Clearly, the decision is born out of concerns over cord-cutting and a slow-but-steady shift of viewers from cable to online streaming. And while giving those audiences a new option to watch sports online, will the offerings be enough? BAMTech already licenses some NHL and NFL content while we can expect ESPN3.com-specific content such as Australian Football, CFL, and Ultimate to migrate over as well. Still, aside from some of the bigger names, the U.S. demand for cricket and Division III college baseball is only so big and it remains to be seen just how excited people are going to get over a new service full of offerings they weren’t really searching out to begin with. Especially when they can already go to WatchESPN to watch the sports they’re more interested in.
Couple that with the fact that the channel will be branded ESPN but not actually offer any ESPN products (for now). That’s a confusion nightmare waiting to happen as some audiences could buy-in to an ESPN product expecting ESPN content and then quit as soon as they realize that’s not the case.
ESPN branding an OTT svc as ESPN despite not actually being OTT version of ESPN: genius or service/sales nightmare? https://t.co/VF9rNCFX4Z
— Sports TV Ratings (@SportsTVRatings) August 9, 2016
Not to mention that Disney isn’t the only big player making this move. Turner Broadcasting bought a majority stake in streaming-video provider iStreamPlanet last year. NBC created a division called “Playmaker Media” to amplify their streaming content. And Verizon and the NBA have an OTT deal in place as well.
But perhaps the key isn’t to think that far ahead or about how to beat out the competition just yet. The whole world of OTT streaming services is nascent and corporations like Disney are just starting to figure out how to make it work for them financially. And truth be told they’re still working on it. So while this product might not sound enticing right now, if they use it as a testing ground to figure out what audiences want and are willing to pay for, it could eventually provide value.
Bob Iger seems to be thinking long-term as well. As he stares down growing concerns over ESPN cable subscriptions and market share, a new service like this could be a nimble way to pick up the slack when The Worldwide Leader lets things slip through the cracks.

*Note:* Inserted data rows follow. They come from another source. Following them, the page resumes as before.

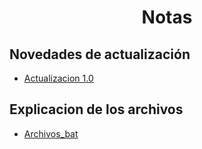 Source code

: <div align="center">
  <h1 style="text-align: center;">Notas</h1>

</div>

## Novedades de actualización
<ul>
    <li><a href="./update_notes.md">Actualizacion 1.0</a></li>
</ul>

## Explicacion de los archivos
<ul>
    <li><a href="./notes.md">Archivos_bat</a></li>
</ul>
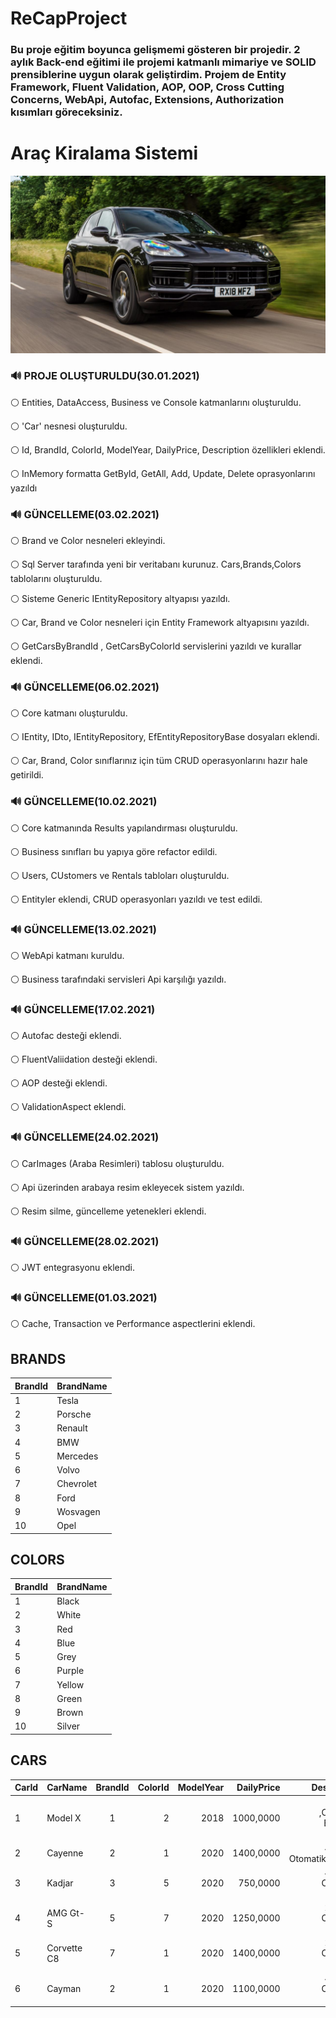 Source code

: # ReCapProject
### Bu proje eğitim boyunca gelişmemi gösteren bir projedir. 2 aylık Back-end eğitimi ile projemi katmanlı mimariye ve SOLID prensiblerine uygun olarak geliştirdim. Projem de Entity Framework, Fluent Validation, AOP, OOP, Cross Cutting Concerns, WebApi, Autofac, Extensions, Authorization kısımları göreceksiniz.

# Araç Kiralama Sistemi
![banner resmi](https://github.com/alifurknaksu/ReCapProject/blob/master/WebAPI/CarImages/Cayenne2.jpg)


### 🔊 PROJE OLUŞTURULDU(30.01.2021)

⚪ Entities, DataAccess, Business ve Console katmanlarını oluşturuldu.

⚪ 'Car' nesnesi oluşturuldu.

⚪ Id, BrandId, ColorId, ModelYear, DailyPrice, Description özellikleri eklendi.

⚪ InMemory formatta GetById, GetAll, Add, Update, Delete oprasyonlarını yazıldı


### 🔊 GÜNCELLEME(03.02.2021)

⚪ Brand ve Color nesneleri ekleyindi.

⚪ Sql Server tarafında yeni bir veritabanı kurunuz. Cars,Brands,Colors tablolarını oluşturuldu.

⚪ Sisteme Generic IEntityRepository altyapısı yazıldı.

⚪ Car, Brand ve Color nesneleri için Entity Framework altyapısını yazıldı.

⚪ GetCarsByBrandId , GetCarsByColorId servislerini yazıldı ve kurallar eklendi.


### 🔊 GÜNCELLEME(06.02.2021)

⚪ Core katmanı oluşturuldu.

⚪ IEntity, IDto, IEntityRepository, EfEntityRepositoryBase dosyaları eklendi.

⚪ Car, Brand, Color sınıflarınız için tüm CRUD operasyonlarını hazır hale getirildi.


### 🔊  GÜNCELLEME(10.02.2021)

⚪ Core katmanında Results yapılandırması oluşturuldu.

⚪ Business sınıfları bu yapıya göre refactor edildi.

⚪ Users, CUstomers ve Rentals tabloları oluşturuldu.

⚪ Entityler eklendi, CRUD operasyonları yazıldı ve test edildi.

### 🔊  GÜNCELLEME(13.02.2021)

⚪ WebApi katmanı kuruldu.

⚪ Business tarafındaki servisleri Api karşılığı yazıldı.

### 🔊  GÜNCELLEME(17.02.2021)

⚪ Autofac desteği eklendi.

⚪ FluentValiidation desteği eklendi.

⚪ AOP desteği eklendi.

⚪ ValidationAspect eklendi.

### 🔊  GÜNCELLEME(24.02.2021)

⚪ CarImages (Araba Resimleri) tablosu oluşturuldu.

⚪ Api üzerinden arabaya resim ekleyecek sistem yazıldı.

⚪ Resim silme, güncelleme yetenekleri eklendi.

### 🔊  GÜNCELLEME(28.02.2021)

⚪ JWT entegrasyonu eklendi.

### 🔊  GÜNCELLEME(01.03.2021)

⚪ Cache, Transaction ve Performance aspectlerini eklendi.

## BRANDS                                    
| BrandId      | BrandName    |                
| :---         | :---         |                
| 1            | Tesla        |                
| 2            | Porsche      | 
| 3            | Renault      |                 
| 4            | BMW          | 
| 5            | Mercedes     | 
| 6            | Volvo        | 
| 7            | Chevrolet    | 
| 8            | Ford         | 
| 9            | Wosvagen     | 
| 10           | Opel         | 

## COLORS                                   
| BrandId      | BrandName    |                
| :---         | :---         |                
| 1            | Black        |                
| 2            | White        | 
| 3            | Red          |                 
| 4            | Blue         | 
| 5            | Grey         | 
| 6            | Purple       | 
| 7            | Yellow       | 
| 8            | Green        | 
| 9            | Brown        | 
| 10           | Silver       | 






## CARS

| CarId        | CarName      | BrandId        | ColorId       |ModelYear     |DailyPrice    |Description                             |
| :---         | :---         |     :---:      |          ---: |         ---: |         ---: |         ---:                           |
| 1            | Model X      | 1              | 2             | 2018         | 1000,0000    | 4 Koltuk ,Otomatik, Elektrikli, Otonom |
| 2            | Cayenne      | 2              | 1             | 2020         | 1400,0000    | 4 Koltuk, Otomatik,Benzinli            |
| 3            | Kadjar       | 3              | 5             | 2020         | 750,0000     | 4 Koltuk,  Otomatik,  Benzinli         |
| 4            | AMG Gt-S     | 5              | 7             | 2020         | 1250,0000    | 2 Koltuk, Otomatik, Benzinli           |
| 5            | Corvette C8  | 7              | 1             | 2020         | 1400,0000    | 2 Koltuk, Otomatik, Benzinli           |
| 6            | Cayman       | 2              | 1             | 2020         | 1100,0000    | 4 Koltuk, Otomatik, Benzinli           |



 








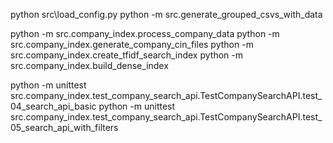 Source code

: python src\load_config.py
python -m src.generate_grouped_csvs_with_data

python -m src.company_index.process_company_data
python -m src.company_index.generate_company_cin_files
python -m src.company_index.create_tfidf_search_index
python -m src.company_index.build_dense_index

python -m unittest src.company_index.test_company_search_api.TestCompanySearchAPI.test_04_search_api_basic
python -m unittest src.company_index.test_company_search_api.TestCompanySearchAPI.test_05_search_api_with_filters


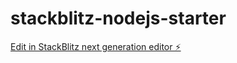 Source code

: # stackblitz-nodejs-starter

[Edit in StackBlitz next generation editor ⚡️](https://stackblitz.com/~/github.com/ZenitsuV/stackblitz-nodejs-starter) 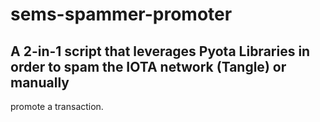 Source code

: # sems-spammer-promoter

## A 2-in-1 script that leverages Pyota Libraries in order to spam the IOTA network (Tangle) or manually 
promote a transaction.
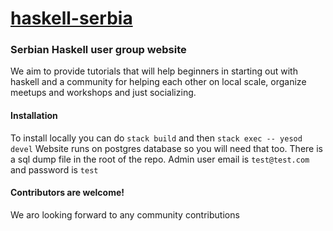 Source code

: # [haskell-serbia](http://haskell-serbia.com)


### Serbian Haskell user group website
We aim to provide  tutorials that will help beginners in starting out with haskell and a community for helping each other on local scale, organize meetups and workshops and just socializing.

#### Installation

To install locally you can do `stack build` and then `stack exec -- yesod devel`
Website runs on postgres database so you will need that too. There is a sql dump file in the root of the repo. Admin user email is `test@test.com` and password is `test`
#### Contributors are welcome!
We aro looking forward to any community contributions 
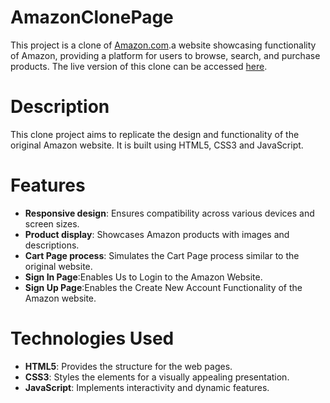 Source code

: # AmazonClonePage
 This project is a clone of [Amazon.com](https://www.amazon.com/).a website showcasing functionality of Amazon, providing a platform for users to browse, search, and purchase products. The live version of this clone can be accessed [here](http://127.0.0.1:5500/#).
# Description
This clone project aims to replicate the design and functionality of the original Amazon website. It is built using HTML5, CSS3 and JavaScript.
# Features
+ **Responsive design**: Ensures compatibility across various devices and screen sizes.
+ **Product display**: Showcases Amazon products with images and descriptions.
+ **Cart Page process**: Simulates the Cart Page process similar to the original website.
+ **Sign In Page**:Enables Us to Login to the Amazon Website.
+ **Sign Up Page**:Enables the Create New Account Functionality of the Amazon website.
# Technologies Used
+ **HTML5**: Provides the structure for the web pages.
+ **CSS3**: Styles the elements for a visually appealing presentation.
+ **JavaScript**: Implements interactivity and dynamic features.
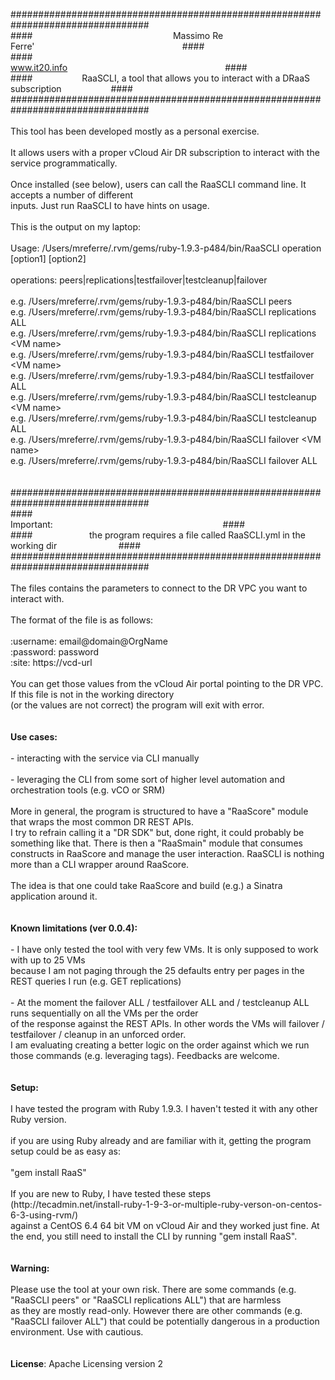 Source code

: <html>

<head>
<meta http-equiv="Content-Language" content="en-us">
<meta http-equiv="Content-Type" content="text/html; charset=windows-1252">
<title>################################</title>
</head>

<body>

<p>
#################################################################################<br>
####&nbsp;&nbsp;&nbsp;&nbsp;&nbsp;&nbsp;&nbsp;&nbsp;&nbsp;&nbsp;&nbsp;&nbsp;&nbsp;&nbsp;&nbsp;&nbsp;&nbsp;&nbsp;&nbsp;&nbsp;&nbsp;&nbsp;&nbsp;&nbsp;&nbsp;&nbsp;&nbsp;&nbsp;&nbsp;&nbsp;&nbsp;&nbsp;&nbsp;&nbsp;&nbsp;&nbsp;&nbsp;&nbsp;&nbsp;&nbsp;&nbsp;&nbsp;&nbsp;&nbsp;&nbsp;&nbsp;&nbsp;&nbsp;&nbsp;&nbsp;&nbsp;&nbsp;&nbsp;&nbsp;&nbsp;&nbsp; 
Massimo Re Ferre'&nbsp;&nbsp;&nbsp;&nbsp;&nbsp;&nbsp;&nbsp;&nbsp;&nbsp;&nbsp;&nbsp;&nbsp;&nbsp;&nbsp;&nbsp;&nbsp;&nbsp;&nbsp;&nbsp;&nbsp;&nbsp;&nbsp;&nbsp;&nbsp;&nbsp;&nbsp;&nbsp;&nbsp;&nbsp;&nbsp;&nbsp;&nbsp;&nbsp;&nbsp;&nbsp;&nbsp;&nbsp;&nbsp;&nbsp;&nbsp;&nbsp;&nbsp;&nbsp;&nbsp;&nbsp;&nbsp;&nbsp;&nbsp;&nbsp;&nbsp;&nbsp;&nbsp;&nbsp;&nbsp;&nbsp;&nbsp;&nbsp;&nbsp;&nbsp; 
####<br>
####&nbsp;&nbsp;&nbsp;&nbsp;&nbsp;&nbsp;&nbsp;&nbsp;&nbsp;&nbsp;&nbsp;&nbsp;&nbsp;&nbsp;&nbsp;&nbsp;&nbsp;&nbsp;&nbsp;&nbsp;&nbsp;&nbsp;&nbsp;&nbsp;&nbsp;&nbsp;&nbsp;&nbsp;&nbsp;&nbsp;&nbsp;&nbsp;&nbsp;&nbsp;&nbsp;&nbsp;&nbsp;&nbsp;&nbsp;&nbsp;&nbsp;&nbsp;&nbsp;&nbsp;&nbsp;&nbsp;&nbsp;&nbsp;&nbsp;&nbsp;&nbsp;&nbsp;&nbsp;&nbsp;&nbsp;&nbsp;&nbsp;&nbsp;&nbsp;
<a href="http://www.it20.info">www.it20.info</a>&nbsp;&nbsp;&nbsp;&nbsp;&nbsp;&nbsp;&nbsp;&nbsp;&nbsp;&nbsp;&nbsp;&nbsp;&nbsp;&nbsp;&nbsp;&nbsp;&nbsp;&nbsp;&nbsp;&nbsp;&nbsp;&nbsp;&nbsp;&nbsp;&nbsp;&nbsp;&nbsp;&nbsp;&nbsp;&nbsp;&nbsp;&nbsp;&nbsp;&nbsp;&nbsp;&nbsp;&nbsp;&nbsp;&nbsp;&nbsp;&nbsp;&nbsp;&nbsp;&nbsp;&nbsp;&nbsp;&nbsp;&nbsp;&nbsp;&nbsp;&nbsp;&nbsp;&nbsp;&nbsp;&nbsp;&nbsp;&nbsp;&nbsp;&nbsp;&nbsp;&nbsp;&nbsp;&nbsp; 
####<br>
####&nbsp;&nbsp;&nbsp;&nbsp;&nbsp;&nbsp;&nbsp;&nbsp;&nbsp;&nbsp;&nbsp;&nbsp;&nbsp;&nbsp;&nbsp;&nbsp;&nbsp;&nbsp;&nbsp; 
RaaSCLI, a tool that allows you to interact with a DRaaS subscription&nbsp;&nbsp;&nbsp;&nbsp;&nbsp;&nbsp;&nbsp;&nbsp;&nbsp;&nbsp;&nbsp;&nbsp;&nbsp;&nbsp;&nbsp;&nbsp;&nbsp;&nbsp;&nbsp; 
####<br>
#################################################################################<br>
<br>
This tool has been developed mostly as a personal exercise. <br>
<br>
It allows users with a proper vCloud Air DR subscription to interact with the 
service programmatically. <br>
<br>
Once installed (see below), users can call the RaaSCLI command line. It accepts 
a number of different <br>
inputs. Just run RaaSCLI to have hints on usage.<br>
<br>
This is the output on my laptop:<br>
<br>
Usage: /Users/mreferre/.rvm/gems/ruby-1.9.3-p484/bin/RaaSCLI operation [option1] 
[option2]<br>
<br>
operations: peers|replications|testfailover|testcleanup|failover<br>
<br>
e.g. /Users/mreferre/.rvm/gems/ruby-1.9.3-p484/bin/RaaSCLI peers<br>
e.g. /Users/mreferre/.rvm/gems/ruby-1.9.3-p484/bin/RaaSCLI replications ALL<br>
e.g. /Users/mreferre/.rvm/gems/ruby-1.9.3-p484/bin/RaaSCLI replications &lt;VM 
name&gt;<br>
e.g. /Users/mreferre/.rvm/gems/ruby-1.9.3-p484/bin/RaaSCLI testfailover &lt;VM 
name&gt;<br>
e.g. /Users/mreferre/.rvm/gems/ruby-1.9.3-p484/bin/RaaSCLI testfailover ALL<br>
e.g. /Users/mreferre/.rvm/gems/ruby-1.9.3-p484/bin/RaaSCLI testcleanup &lt;VM name&gt;<br>
e.g. /Users/mreferre/.rvm/gems/ruby-1.9.3-p484/bin/RaaSCLI testcleanup ALL<br>
e.g. /Users/mreferre/.rvm/gems/ruby-1.9.3-p484/bin/RaaSCLI failover &lt;VM name&gt;<br>
e.g. /Users/mreferre/.rvm/gems/ruby-1.9.3-p484/bin/RaaSCLI failover ALL<br>
<br>
<br>
#################################################################################<br>
####&nbsp;&nbsp;&nbsp;&nbsp;&nbsp;&nbsp;&nbsp;&nbsp;&nbsp;&nbsp;&nbsp;&nbsp;&nbsp;&nbsp;&nbsp;&nbsp;&nbsp;&nbsp;&nbsp;&nbsp;&nbsp;&nbsp;&nbsp;&nbsp;&nbsp;&nbsp;&nbsp;&nbsp;&nbsp;&nbsp;&nbsp;&nbsp;&nbsp;&nbsp;&nbsp;&nbsp;&nbsp;&nbsp;&nbsp;&nbsp;&nbsp;&nbsp;&nbsp;&nbsp;&nbsp;&nbsp;&nbsp;&nbsp;&nbsp;&nbsp;&nbsp;&nbsp;&nbsp;&nbsp;&nbsp;&nbsp;&nbsp;&nbsp;&nbsp;&nbsp; 
Important:&nbsp;&nbsp;&nbsp;&nbsp;&nbsp;&nbsp;&nbsp;&nbsp;&nbsp;&nbsp;&nbsp;&nbsp;&nbsp;&nbsp;&nbsp;&nbsp;&nbsp;&nbsp;&nbsp;&nbsp;&nbsp;&nbsp;&nbsp;&nbsp;&nbsp;&nbsp;&nbsp;&nbsp;&nbsp;&nbsp;&nbsp;&nbsp;&nbsp;&nbsp;&nbsp;&nbsp;&nbsp;&nbsp;&nbsp;&nbsp;&nbsp;&nbsp;&nbsp;&nbsp;&nbsp;&nbsp;&nbsp;&nbsp;&nbsp;&nbsp;&nbsp;&nbsp;&nbsp;&nbsp;&nbsp;&nbsp;&nbsp;&nbsp;&nbsp;&nbsp;&nbsp;&nbsp;&nbsp;&nbsp;&nbsp;&nbsp;&nbsp;&nbsp; 
####<br>
####&nbsp;&nbsp;&nbsp;&nbsp;&nbsp;&nbsp;&nbsp;&nbsp;&nbsp;&nbsp;&nbsp;&nbsp;&nbsp;&nbsp;&nbsp;&nbsp;&nbsp;&nbsp;&nbsp;&nbsp;&nbsp;&nbsp; 
the program requires a file called RaaSCLI.yml in the working dir&nbsp;&nbsp;&nbsp;&nbsp;&nbsp;&nbsp;&nbsp;&nbsp;&nbsp;&nbsp;&nbsp;&nbsp;&nbsp;&nbsp;&nbsp;&nbsp;&nbsp;&nbsp;&nbsp;&nbsp;&nbsp;&nbsp;&nbsp;&nbsp; 
####<br>
#################################################################################
<br>
<br>
The files contains the parameters to connect to the DR VPC you want to interact 
with. <br>
<br>
The format of the file is as follows: <br>
<br>
:username: email@domain@OrgName<br>
:password: password<br>
:site: https://vcd-url<br>
<br>
You can get those values from the vCloud Air portal pointing to the DR VPC. If 
this file is not in the working directory<br>
(or the values are not correct) the program will exit with error. <br>
<br>
<br>
<b>Use cases: </b><br>
<br>
- interacting with the service via CLI manually<br>
<br>
- leveraging the CLI from some sort of higher level automation and orchestration 
tools (e.g. vCO or SRM)<br>
<br>
More in general, the program is structured to have a &quot;RaaScore&quot; module that 
wraps the most common DR REST APIs. <br>
I try to refrain calling it a &quot;DR SDK&quot; but, done right, it could probably be 
something like that. There is then a &quot;RaaSmain&quot; module that consumes<br>
constructs in RaaScore and manage the user interaction. RaaSCLI is nothing more 
than a CLI wrapper around RaaScore.<br>
<br>
The idea is that one could take RaaScore and build (e.g.) a Sinatra application 
around it. <br>
<br>
<br>
<b>Known limitations (ver 0.0.4):</b><br>
<br>
- I have only tested the tool with very few VMs. It is only supposed to work 
with up to 25 VMs <br>
because I am not paging through the 25 defaults entry per pages in the REST 
queries I run (e.g. GET replications)<br>
<br>
- At the moment the failover ALL / testfailover ALL and / testcleanup ALL runs 
sequentially on all the VMs per the order <br>
of the response against the REST APIs. In other words the VMs will failover / 
testfailover / cleanup in an unforced order.<br>
I am evaluating creating a better logic on the order against which we run those 
commands (e.g. leveraging tags). Feedbacks are welcome.<br>
<br>
<br>
<b>Setup:</b><br>
<br>
I have tested the program with Ruby 1.9.3. I haven't tested it with any other 
Ruby version. <br>
<br>
if you are using Ruby already and are familiar with it, getting the program 
setup could be as easy as: <br>
<br>
&quot;gem install RaaS&quot; <br>
<br>
If you are new to Ruby, I have tested these steps (http://tecadmin.net/install-ruby-1-9-3-or-multiple-ruby-verson-on-centos-6-3-using-rvm/)
<br>
against a CentOS 6.4 64 bit VM on vCloud Air and they worked just fine. At the 
end, you still need to install the CLI by running &quot;gem install RaaS&quot;.<br>
<br>
<br>
<b>Warning: </b><br>
<br>
Please use the tool at your own risk. There are some commands (e.g. &quot;RaaSCLI 
peers&quot; or &quot;RaaSCLI replications ALL&quot;) that are harmless <br>
as they are mostly read-only. However there are other commands (e.g. &quot;RaaSCLI 
failover ALL&quot;) that could be potentially dangerous in a production <br>
environment. Use with cautious. <br>
<br>
<br>
<b>License</b>: Apache Licensing version 2</p>

</body>

</html>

“Our primary priority as a company is to work on making sure that the (pay-TV) package is healthy because it creates value for our company. “If the business model that is supporting these great media properties starts to fray in any significant way, we have the ability to pivot quickly and put out a direct-to-consumer product to potentially replace it or supplant it… It’s our hope that doesn’t happen, but this certainly puts us in a great position should it happen.”